National group alarmed over W.Va. problem-gambler plans
MORGANTOWN, W.Va. (AP) - The National Council on Problem Gambling may consider rerouting hot line callers away from West Virginia's treatment program, if the Lottery Commission keeps pursuing its plan to take control of the state's highly regarded service.
The Lottery's bid to bypass public health officials and directly oversee the state's Problem Gamblers Help Network is "extraordinarily troubling" and "almost unprecedented," said Keith Whyte, executive director of the Washington, D.C.-based council.
The only state to attempt something similar _ Arizona, about six years ago_ did so with disastrous results, he said Wednesday.
"The industry has an important role to play in responsible gaming. But there has always been, for very obvious reasons, a line between industry and treatment," he said. The Lottery's plan "obliterates that wall."
Entities that promote gambling cannot effectively counsel gamblers who become hooked, Whyte said. Nor is the Lottery professionally or ethically equipped, he said, to deal with the mental health, medical and confidentiality issues surrounding addiction.
Though calls to the national hot line are now routed to West Virginia counselors, Whyte said that could change.
"Never in history has a gaming operator had direct access to treatment data and, potentially, treatment decisions," he said. "It's hard to construct even a commonsense argument why it's good for a gambling operator to offer treatment. It's unheard of.
"The Problem Gamblers Help Network provides unique, customized treatment on demand to callers to its toll-free hot line. It has counseled more than 5,000 gamblers and their families in seven years, assigning local counselors, scheduling appointments and following up on visits within 24 hours.
The Lottery wants the Department of Health and Human Resources to stop administering the $1.5 million program on July 1, when the current contract expires. Required by law to fund the program, the Lottery would then begin paying providers directly.
A request for proposals for the next contract would remove DHHR _ and its annual $150,000 cut _ from the equation. But the change is being made through the state purchasing system, out of sight of legislators and others.
First Choice Health Systems, which has run the network for DHHR, filed the only bid by Wednesday's deadline for the next year of services.
Both the Lottery and the DHHR say the change is purely administrative and a more efficient way to process bills. Critics, however, allege a conflict of interest that breaks down the checks and balances ensuring good government.
The Catholic Conference of West Virginia and the West Virginia Council of Churches have joined addictions counselors in raising concerns about what they call an alarming case of micromanaging.
"No one of good will wants the Lottery Commission to be in the 'fox running the hen house' situation," Monsignor Edward Sadie wrote in a May 7 letter to Gov. Joe Manchin that laid out proposed changes to the Lottery's bidding criteria.

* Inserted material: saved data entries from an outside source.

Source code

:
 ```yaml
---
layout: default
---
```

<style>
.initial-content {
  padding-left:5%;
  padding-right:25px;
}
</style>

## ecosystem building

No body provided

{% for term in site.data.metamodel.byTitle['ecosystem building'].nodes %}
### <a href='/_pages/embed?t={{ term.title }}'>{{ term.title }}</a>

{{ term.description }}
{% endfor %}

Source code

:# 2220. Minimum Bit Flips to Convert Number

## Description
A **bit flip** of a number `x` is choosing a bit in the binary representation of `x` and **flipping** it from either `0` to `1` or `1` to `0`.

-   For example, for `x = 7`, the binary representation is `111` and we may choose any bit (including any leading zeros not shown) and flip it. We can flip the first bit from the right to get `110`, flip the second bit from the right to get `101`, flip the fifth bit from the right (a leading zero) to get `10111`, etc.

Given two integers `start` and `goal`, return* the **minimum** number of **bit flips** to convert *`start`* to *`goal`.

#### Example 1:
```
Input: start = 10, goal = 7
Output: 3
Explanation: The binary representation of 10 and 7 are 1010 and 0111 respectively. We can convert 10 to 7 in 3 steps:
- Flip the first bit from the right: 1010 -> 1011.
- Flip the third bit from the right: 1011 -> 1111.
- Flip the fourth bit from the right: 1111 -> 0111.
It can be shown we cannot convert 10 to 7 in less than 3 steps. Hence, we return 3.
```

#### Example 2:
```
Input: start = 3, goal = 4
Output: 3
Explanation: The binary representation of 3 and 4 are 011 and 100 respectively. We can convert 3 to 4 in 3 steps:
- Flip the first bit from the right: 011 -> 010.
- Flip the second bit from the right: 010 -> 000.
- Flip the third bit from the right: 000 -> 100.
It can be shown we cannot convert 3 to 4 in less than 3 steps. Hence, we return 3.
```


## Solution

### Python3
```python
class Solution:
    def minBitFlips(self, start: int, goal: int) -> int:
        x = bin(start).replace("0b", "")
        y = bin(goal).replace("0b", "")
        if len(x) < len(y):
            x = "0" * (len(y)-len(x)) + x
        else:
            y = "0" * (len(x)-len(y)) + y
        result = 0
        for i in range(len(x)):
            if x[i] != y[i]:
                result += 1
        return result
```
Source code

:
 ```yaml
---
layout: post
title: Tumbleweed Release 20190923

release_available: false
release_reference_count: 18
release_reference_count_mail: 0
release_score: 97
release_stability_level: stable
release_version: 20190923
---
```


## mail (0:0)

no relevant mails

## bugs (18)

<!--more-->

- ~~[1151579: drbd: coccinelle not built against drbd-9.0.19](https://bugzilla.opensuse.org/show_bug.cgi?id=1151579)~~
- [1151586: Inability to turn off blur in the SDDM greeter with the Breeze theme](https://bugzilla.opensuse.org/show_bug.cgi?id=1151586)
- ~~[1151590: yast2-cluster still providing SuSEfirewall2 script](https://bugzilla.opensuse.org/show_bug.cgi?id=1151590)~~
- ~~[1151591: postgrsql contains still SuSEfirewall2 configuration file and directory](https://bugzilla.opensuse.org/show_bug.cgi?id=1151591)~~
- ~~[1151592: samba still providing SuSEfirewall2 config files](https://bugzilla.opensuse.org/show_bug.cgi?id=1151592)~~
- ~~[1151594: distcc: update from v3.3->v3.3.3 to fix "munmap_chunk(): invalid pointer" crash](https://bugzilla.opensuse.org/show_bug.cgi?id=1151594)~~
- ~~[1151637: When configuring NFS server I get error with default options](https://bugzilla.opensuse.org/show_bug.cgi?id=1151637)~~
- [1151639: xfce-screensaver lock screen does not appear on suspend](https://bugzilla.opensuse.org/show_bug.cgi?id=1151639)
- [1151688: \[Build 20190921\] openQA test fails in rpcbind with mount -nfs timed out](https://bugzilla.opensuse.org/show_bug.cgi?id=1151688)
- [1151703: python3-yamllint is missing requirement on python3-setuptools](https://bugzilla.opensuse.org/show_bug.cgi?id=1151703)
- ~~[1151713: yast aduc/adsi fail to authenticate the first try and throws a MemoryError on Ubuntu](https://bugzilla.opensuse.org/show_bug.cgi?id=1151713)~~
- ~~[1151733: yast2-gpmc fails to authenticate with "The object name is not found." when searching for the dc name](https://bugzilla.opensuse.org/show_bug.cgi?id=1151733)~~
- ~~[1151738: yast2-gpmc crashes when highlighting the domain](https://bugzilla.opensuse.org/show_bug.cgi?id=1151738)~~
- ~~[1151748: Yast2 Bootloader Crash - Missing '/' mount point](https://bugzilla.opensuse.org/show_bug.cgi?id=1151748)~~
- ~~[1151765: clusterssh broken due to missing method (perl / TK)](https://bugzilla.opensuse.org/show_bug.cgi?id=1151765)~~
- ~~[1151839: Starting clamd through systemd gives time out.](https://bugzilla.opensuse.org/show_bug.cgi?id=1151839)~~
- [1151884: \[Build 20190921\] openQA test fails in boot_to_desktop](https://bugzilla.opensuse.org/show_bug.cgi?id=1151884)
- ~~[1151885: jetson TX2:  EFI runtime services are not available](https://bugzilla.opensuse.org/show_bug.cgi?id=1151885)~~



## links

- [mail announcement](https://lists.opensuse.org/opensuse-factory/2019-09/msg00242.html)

Sadie urged the state to rework the proposed contract the Lottery will award for problem gambler services and allow the DHHR's Bureau of Behavorial Health "to do its supervisory job.
"Whyte, meanwhile, said his organization is not antigambling; its board includes employees of the gambling industry.
But West Virginia's plan is "so poorly thought out, so theoretically flawed, so counter to everything we know in 35 years of helping problem gamblers, that it frankly calls into question everything they do," he said.
"Much of the public support for gambling rests on the perception that the state is making a good faith effort to minimize the harm," he said.
If the Lottery alters that perception, it will be harming not only gamblers but itself.
"As gambling becomes a bigger and bigger source of state revenue, the only way it's going to be sustainable is to have a professional, independent, objective oversight body," he said. "This is just the tip of the iceberg."